L'ingegnere Guido Gay racconta la scoperta del relitto romano del II secolo / FOTO
di Marco Magi
Spezia, 12 luglio 2014 - È RIMASTO là, in fondo al mare, per oltre duemila anni, fino a quando il sonar di Guido Gay non l'ha individuato, il 22 giugno scorso. Venti miglia a sud ovest dell'Isola del Tino, c'è un relitto romano del II secolo a.C., che giace a 500 metri di profondità con tutti i suoi tesori. «Anfore a centinaia — dichiara Gay — dell'età Repubblicana, che testimoniano i traffici commerciali tra la Francia, la Spagna e Roma che importava da quelle zone dell'Impero, il vino e la salsa di pesce».
Quanto è grande il relitto e cosa ne è rimasto?
«Si stima una lunghezza di 15 metri e una larghezza di 10, ma non vi è nulla delle parti emerse dello scafo. Nell'arco di ventidue secoli, il legno è stato completamente mangiato dagli organismi del fondale. Gli ho dato il nome di Daedalus 21».
E il carico?
«Quello emerge per due metri in altezza. Ma ovviamente i recipienti non contengono più niente. I tappi che chiudevano le anfore erano 'cementati' e la pressione marina, quando sono affondate, li ha fatti saltare disperdendone il contenuto».
Come è avvenuto il ritrovamento?
«Stavo scandagliando con il mio sonar quell'area e ho notato qualcosa di particolare sul fondale. A quel punto ho calato il sottomarino Pluto e ho avuto conferma di quello che pensavo».
Quali sono le difficoltà in questo tipo di attività?
«Non sempre quello che vedo è degno di nota. Spesso sono semplicemente scogli che contengono formazioni di animali, però, a volte, anche se non è quello che può sembrare, è comunque importante. Poco tempo fa, in Corsica, sopra un relitto, ad esempio, ho scoperto un corallo bianco vivo. Una grande soddisfazione».

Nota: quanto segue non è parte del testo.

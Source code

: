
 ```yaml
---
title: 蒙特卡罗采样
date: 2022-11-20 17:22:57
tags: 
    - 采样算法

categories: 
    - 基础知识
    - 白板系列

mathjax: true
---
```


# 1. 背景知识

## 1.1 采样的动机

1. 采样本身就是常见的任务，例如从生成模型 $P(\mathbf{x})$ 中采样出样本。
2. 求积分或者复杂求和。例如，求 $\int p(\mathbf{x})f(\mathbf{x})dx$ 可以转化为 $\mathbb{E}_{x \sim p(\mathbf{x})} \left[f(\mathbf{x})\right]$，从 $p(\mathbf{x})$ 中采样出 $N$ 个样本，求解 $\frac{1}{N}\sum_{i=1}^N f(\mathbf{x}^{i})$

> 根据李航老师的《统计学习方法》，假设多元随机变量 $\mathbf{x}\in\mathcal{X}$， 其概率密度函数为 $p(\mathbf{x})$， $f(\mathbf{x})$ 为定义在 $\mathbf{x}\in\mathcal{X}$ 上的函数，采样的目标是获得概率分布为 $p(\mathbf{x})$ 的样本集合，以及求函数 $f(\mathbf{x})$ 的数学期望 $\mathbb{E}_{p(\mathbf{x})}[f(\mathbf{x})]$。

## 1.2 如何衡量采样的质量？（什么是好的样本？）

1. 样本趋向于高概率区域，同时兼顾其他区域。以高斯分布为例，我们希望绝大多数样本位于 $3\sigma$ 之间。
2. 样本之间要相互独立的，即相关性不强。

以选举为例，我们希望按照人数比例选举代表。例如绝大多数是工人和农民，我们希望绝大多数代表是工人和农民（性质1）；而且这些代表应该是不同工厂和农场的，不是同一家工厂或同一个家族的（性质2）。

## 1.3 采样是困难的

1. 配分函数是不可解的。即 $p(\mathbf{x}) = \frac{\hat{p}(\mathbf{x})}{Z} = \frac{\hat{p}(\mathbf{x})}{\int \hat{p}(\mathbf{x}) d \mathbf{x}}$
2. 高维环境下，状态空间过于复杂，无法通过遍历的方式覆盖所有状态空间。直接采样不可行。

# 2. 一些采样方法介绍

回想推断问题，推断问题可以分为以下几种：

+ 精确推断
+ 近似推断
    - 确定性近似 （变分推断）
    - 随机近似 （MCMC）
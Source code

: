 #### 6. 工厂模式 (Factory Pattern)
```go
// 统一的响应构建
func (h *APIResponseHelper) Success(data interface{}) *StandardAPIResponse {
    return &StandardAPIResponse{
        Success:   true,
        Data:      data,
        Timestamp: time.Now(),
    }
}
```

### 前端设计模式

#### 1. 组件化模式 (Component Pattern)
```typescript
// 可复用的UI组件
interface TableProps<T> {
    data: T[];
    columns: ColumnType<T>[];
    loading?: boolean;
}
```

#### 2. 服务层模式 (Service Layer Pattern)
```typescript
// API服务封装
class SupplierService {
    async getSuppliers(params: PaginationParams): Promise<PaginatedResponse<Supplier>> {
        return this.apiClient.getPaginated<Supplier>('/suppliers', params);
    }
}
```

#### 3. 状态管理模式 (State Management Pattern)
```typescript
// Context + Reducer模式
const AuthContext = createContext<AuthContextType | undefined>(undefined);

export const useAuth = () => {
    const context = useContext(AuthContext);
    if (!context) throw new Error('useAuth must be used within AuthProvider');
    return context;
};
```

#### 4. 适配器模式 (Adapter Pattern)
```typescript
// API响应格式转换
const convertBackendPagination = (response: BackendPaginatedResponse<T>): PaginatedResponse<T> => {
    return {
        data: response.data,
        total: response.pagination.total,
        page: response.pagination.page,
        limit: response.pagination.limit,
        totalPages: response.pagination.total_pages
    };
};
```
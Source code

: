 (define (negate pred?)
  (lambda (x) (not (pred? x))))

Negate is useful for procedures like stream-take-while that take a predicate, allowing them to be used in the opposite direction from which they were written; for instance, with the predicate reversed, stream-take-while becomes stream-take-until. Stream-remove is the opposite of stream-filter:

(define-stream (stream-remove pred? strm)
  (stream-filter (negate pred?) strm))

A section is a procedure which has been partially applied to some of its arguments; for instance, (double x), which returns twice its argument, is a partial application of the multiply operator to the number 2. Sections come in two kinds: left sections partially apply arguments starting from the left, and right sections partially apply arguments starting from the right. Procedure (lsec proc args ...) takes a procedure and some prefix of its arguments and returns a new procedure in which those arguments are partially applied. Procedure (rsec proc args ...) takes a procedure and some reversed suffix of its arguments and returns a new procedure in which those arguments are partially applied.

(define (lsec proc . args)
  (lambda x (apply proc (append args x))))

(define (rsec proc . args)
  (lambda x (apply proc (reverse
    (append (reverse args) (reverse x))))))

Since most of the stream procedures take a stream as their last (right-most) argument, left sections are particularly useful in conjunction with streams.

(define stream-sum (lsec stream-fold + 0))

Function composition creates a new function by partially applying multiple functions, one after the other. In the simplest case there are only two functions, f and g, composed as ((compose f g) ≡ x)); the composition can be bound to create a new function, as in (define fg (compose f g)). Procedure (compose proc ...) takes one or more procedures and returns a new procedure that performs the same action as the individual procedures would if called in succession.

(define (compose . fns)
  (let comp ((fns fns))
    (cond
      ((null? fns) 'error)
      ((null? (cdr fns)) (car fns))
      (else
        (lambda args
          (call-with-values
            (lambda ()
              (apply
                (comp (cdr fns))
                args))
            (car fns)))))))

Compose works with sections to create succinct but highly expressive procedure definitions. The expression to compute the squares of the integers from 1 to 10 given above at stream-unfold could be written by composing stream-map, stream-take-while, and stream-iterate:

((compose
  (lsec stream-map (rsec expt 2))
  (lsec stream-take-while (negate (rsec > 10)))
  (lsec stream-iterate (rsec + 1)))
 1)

GAY, che è riuscito anche a individuare nel 2012 il relitto della corazzata Roma, affondata nel 1943, non è nuovo a ritrovamenti nella nostra zona. Nello stesso anno, a 400 metri di profondità, a 17 miglia a sud del Tino, scoprì un altro relitto, del IV-III secolo a.C., più o meno della stessa grandezza (denominato poi Daedalus 14), con migliaia di anfore. «Molte, però, purtroppo erano state ridotte in frammenti. Ma questa volta, per fortuna, il sito è meglio conservato e spero che così rimanga». L'ingegner Gay ha un grande timore, adesso che la scoperta è stata resa nota. «Quelle anfore costituiscono un habitat ideale per i gamberi e così, diventano luogo prediletto per i pescherecci e le loro reti a strascico, che possono arrivare anche fino a quella profondità». Per salvaguardare il tesoro ritrovato, la Soprintendenza per i beni archeologici della Liguria, ha interessato la capitaneria di porto della Spezia, che ha emesso un'ordinanza che vieta la pesca a strascico e qualsiasi attività subacquea, nella zona interessata.